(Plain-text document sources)
****************************************
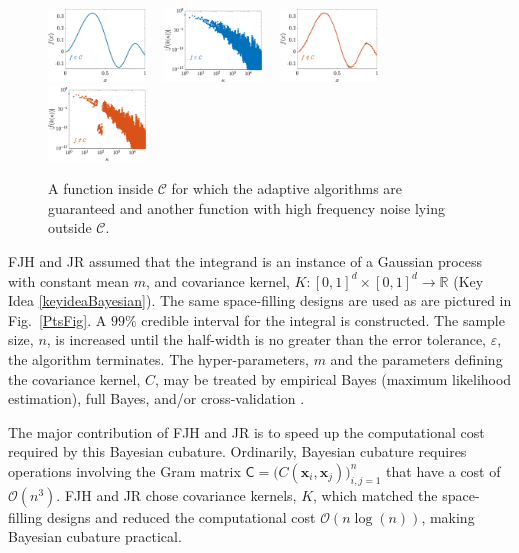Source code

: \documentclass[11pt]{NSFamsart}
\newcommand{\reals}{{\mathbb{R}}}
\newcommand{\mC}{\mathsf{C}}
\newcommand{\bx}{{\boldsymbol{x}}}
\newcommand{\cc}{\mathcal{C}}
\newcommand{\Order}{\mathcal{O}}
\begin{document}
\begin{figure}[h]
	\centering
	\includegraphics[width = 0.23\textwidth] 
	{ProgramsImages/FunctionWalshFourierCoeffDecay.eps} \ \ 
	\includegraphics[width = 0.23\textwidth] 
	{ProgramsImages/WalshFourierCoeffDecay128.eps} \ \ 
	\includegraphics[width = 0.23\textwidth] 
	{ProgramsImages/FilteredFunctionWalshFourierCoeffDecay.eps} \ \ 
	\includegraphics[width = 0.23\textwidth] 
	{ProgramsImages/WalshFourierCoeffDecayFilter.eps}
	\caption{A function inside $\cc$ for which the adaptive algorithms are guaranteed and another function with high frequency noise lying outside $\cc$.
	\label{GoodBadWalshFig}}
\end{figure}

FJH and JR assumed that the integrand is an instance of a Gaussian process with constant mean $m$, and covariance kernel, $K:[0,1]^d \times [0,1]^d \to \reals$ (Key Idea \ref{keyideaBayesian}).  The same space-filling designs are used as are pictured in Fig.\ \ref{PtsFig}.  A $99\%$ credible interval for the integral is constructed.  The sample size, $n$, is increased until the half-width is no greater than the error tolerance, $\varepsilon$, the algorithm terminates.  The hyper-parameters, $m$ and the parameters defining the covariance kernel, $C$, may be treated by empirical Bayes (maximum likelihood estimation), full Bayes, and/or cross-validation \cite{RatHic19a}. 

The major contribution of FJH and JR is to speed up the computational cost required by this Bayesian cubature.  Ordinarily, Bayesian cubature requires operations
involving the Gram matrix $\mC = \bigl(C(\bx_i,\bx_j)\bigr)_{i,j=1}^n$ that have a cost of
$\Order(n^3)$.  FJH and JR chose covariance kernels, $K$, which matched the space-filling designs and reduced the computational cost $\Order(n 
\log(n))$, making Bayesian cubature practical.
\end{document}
****************************************
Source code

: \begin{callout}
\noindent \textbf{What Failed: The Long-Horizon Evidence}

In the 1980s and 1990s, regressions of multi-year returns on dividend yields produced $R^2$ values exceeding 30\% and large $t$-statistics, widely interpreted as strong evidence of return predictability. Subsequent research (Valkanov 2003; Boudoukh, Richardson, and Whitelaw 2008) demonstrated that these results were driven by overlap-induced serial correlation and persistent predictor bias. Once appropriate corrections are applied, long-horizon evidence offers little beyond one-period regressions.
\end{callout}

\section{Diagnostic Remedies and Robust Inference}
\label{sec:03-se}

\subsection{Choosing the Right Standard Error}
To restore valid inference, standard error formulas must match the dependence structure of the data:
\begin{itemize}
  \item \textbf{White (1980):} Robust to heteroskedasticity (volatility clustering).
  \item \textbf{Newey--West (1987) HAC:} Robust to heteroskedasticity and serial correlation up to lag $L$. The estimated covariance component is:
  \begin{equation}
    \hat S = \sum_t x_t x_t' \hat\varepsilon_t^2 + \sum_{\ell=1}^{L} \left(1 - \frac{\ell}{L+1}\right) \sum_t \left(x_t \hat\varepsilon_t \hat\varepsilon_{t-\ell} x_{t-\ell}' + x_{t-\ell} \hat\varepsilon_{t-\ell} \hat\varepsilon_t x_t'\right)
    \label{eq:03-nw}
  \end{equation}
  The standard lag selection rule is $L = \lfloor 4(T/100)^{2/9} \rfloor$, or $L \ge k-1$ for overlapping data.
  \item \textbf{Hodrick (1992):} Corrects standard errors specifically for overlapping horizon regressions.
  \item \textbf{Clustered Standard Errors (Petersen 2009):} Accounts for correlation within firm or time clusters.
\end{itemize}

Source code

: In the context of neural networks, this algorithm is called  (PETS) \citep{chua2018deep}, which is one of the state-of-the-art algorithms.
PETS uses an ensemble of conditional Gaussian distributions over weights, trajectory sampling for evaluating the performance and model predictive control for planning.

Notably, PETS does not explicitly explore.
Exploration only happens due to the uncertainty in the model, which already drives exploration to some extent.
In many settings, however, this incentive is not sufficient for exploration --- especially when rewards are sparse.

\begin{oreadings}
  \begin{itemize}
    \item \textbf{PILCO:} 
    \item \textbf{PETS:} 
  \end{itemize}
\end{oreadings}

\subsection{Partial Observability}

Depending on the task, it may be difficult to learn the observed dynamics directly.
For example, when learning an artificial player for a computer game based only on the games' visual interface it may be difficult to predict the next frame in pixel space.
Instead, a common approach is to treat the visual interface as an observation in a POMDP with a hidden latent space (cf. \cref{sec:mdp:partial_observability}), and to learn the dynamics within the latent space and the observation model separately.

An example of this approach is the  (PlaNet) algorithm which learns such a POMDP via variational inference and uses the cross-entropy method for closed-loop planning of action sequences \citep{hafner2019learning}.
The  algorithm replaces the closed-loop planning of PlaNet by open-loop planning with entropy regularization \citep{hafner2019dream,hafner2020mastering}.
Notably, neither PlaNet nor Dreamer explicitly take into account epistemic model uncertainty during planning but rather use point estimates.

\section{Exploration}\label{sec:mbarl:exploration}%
****************************************
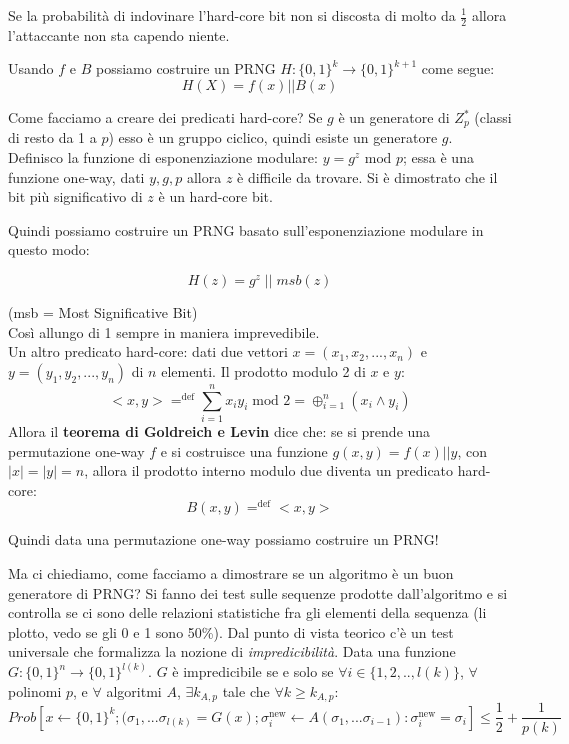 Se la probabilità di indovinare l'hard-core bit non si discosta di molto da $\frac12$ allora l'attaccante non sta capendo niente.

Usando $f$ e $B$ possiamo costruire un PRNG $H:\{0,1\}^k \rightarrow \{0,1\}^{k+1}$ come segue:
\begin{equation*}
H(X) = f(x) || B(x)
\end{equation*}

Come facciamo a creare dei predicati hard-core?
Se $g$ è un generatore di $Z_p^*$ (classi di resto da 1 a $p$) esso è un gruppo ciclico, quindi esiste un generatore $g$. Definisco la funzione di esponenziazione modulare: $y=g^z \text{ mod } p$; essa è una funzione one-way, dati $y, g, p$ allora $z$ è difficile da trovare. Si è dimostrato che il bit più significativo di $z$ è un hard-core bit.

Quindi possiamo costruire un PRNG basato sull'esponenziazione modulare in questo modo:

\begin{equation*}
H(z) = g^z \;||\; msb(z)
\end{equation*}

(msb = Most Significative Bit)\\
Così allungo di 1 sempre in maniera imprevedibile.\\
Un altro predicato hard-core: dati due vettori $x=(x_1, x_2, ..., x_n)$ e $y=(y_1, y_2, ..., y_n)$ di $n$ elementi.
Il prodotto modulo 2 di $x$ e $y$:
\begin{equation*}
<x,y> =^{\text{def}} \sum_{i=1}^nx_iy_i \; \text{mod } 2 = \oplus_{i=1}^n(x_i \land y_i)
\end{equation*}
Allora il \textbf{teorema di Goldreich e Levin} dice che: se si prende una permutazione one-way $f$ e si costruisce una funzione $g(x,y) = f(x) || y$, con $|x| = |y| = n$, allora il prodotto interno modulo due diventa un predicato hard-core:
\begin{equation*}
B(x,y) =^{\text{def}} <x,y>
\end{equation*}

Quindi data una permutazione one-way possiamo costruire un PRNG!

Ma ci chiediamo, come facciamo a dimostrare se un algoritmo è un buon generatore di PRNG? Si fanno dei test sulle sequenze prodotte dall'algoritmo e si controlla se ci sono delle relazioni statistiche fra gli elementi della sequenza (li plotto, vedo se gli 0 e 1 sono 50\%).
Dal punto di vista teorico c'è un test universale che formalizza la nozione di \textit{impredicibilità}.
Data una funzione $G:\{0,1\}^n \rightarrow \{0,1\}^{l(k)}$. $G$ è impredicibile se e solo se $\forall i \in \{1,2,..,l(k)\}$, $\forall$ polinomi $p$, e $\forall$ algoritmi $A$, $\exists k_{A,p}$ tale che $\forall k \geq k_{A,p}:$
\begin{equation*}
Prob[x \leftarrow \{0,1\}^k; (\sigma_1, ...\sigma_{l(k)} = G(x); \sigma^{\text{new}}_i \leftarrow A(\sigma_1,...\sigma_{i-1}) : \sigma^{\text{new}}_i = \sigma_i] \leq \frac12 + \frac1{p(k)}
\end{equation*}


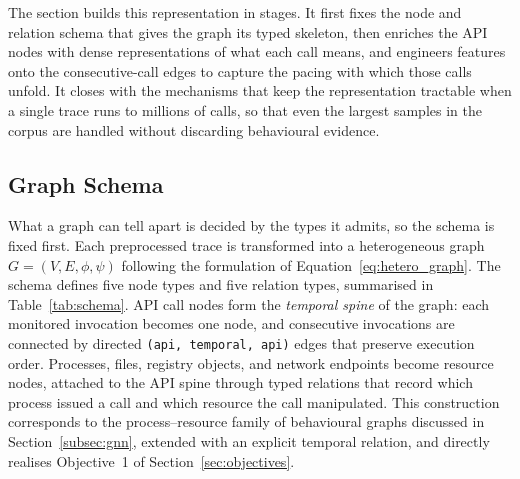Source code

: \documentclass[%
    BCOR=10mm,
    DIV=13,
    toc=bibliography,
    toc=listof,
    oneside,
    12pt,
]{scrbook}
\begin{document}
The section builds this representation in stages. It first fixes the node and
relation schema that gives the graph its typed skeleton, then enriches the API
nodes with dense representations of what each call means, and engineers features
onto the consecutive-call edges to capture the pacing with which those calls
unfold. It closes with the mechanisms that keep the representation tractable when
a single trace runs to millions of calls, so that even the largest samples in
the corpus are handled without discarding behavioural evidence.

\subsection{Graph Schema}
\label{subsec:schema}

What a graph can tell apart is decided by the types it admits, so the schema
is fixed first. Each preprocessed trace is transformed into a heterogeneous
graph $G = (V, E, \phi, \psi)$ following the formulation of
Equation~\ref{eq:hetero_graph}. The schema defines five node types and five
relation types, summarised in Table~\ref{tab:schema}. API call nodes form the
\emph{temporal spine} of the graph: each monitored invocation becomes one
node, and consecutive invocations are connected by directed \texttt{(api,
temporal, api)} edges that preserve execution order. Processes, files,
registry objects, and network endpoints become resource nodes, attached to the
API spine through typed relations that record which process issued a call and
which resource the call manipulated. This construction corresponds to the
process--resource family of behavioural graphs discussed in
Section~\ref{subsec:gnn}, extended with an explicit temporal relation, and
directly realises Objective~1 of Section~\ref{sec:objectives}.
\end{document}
****************************************
### WHAT TO PRODUCE
Check each line above for the string "documentclass", then copy the ones that have it.

### COMPLETED EXERCISE
: \documentclass[11pt]{NSFamsart}
: \documentclass[%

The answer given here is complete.